Enterprises need to change workflows and internal processes around the use of public cloud computing. There, I said it.

Organizations understand that the cloud has a huge impact on how they work. This includes the ability to improve agility and efficiency. Cloud computing can be adopted in ways that are most productive for the business.

The process of defining the future state of workflows and organizational behavior around the use of cloud computing is called a “cloud operating model.” This means defining how people, technology, and resources work together to design, develop, and deploy workloads on the public cloud.

So, how do you build one of these things?

If you’re starting from scratch, first make sure that most of the stakeholders are on board with the fact that changes are needed, and that we’re doing this to take advantage of new technology in productive ways.

Moreover, watch out for office politics. Changing operational models is a good time to push a hidden personal agenda. I’ve seen this pop up a few times, and it’s disturbing.

As the organization moves to cloud computing, application workloads should be able to move directly to a new operating model. This is a big job and requires support for IT leadership.
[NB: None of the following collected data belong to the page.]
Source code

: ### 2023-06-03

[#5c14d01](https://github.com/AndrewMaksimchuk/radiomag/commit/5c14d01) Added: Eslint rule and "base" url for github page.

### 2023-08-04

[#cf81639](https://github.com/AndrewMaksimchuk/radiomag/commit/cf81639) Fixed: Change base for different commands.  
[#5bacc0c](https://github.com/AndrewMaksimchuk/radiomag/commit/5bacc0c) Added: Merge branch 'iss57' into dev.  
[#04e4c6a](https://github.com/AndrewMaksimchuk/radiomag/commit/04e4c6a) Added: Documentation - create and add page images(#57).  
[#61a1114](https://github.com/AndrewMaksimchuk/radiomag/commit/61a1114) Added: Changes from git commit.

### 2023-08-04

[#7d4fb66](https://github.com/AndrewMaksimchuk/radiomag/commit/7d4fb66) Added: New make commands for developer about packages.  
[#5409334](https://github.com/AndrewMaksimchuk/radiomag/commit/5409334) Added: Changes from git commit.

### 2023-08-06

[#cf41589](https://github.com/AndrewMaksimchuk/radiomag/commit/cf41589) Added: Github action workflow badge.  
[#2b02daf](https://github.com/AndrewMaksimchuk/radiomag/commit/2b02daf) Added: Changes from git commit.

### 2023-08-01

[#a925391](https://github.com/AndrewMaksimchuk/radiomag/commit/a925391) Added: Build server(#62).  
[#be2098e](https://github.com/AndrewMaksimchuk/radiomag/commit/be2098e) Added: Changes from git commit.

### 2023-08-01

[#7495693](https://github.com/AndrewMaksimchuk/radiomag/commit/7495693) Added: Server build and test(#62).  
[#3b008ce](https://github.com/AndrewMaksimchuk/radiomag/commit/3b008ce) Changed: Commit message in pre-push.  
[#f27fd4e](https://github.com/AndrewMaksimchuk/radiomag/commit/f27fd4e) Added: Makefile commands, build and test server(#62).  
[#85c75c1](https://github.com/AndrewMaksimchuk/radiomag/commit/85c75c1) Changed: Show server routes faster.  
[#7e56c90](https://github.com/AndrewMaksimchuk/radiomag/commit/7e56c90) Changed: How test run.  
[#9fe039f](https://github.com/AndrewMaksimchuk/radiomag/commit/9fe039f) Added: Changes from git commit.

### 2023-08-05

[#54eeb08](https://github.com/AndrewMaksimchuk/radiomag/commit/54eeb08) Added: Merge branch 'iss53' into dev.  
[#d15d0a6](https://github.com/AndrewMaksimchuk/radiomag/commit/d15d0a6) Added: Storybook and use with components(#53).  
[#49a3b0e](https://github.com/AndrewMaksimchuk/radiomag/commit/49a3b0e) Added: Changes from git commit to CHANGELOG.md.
If your organization is so inclined, consider becoming a cloud center of excellence that many enterprises are building these days.

Enterprises typically have a large backlog of applications—numbering in the thousands—that can move through an assessment and be mapped onto a new operational model. This means that a roadmap is created for how applications will be processed and operated in the public cloud.

I’ve found that short enablement sprints are better than one long one; moreover, the teams learn a lot as they move applications through the new operational model. However, this is a disruptive change in workflow for most enterprises, with associated pain and costs. Many changes are necessary, including training, mentoring, coaching, knowledge sharing, and open-door policies to make this work.

Finally, you need support from the boardroom. This is the only way you’ll be an organization that’s able to leverage the public cloud to a productive end.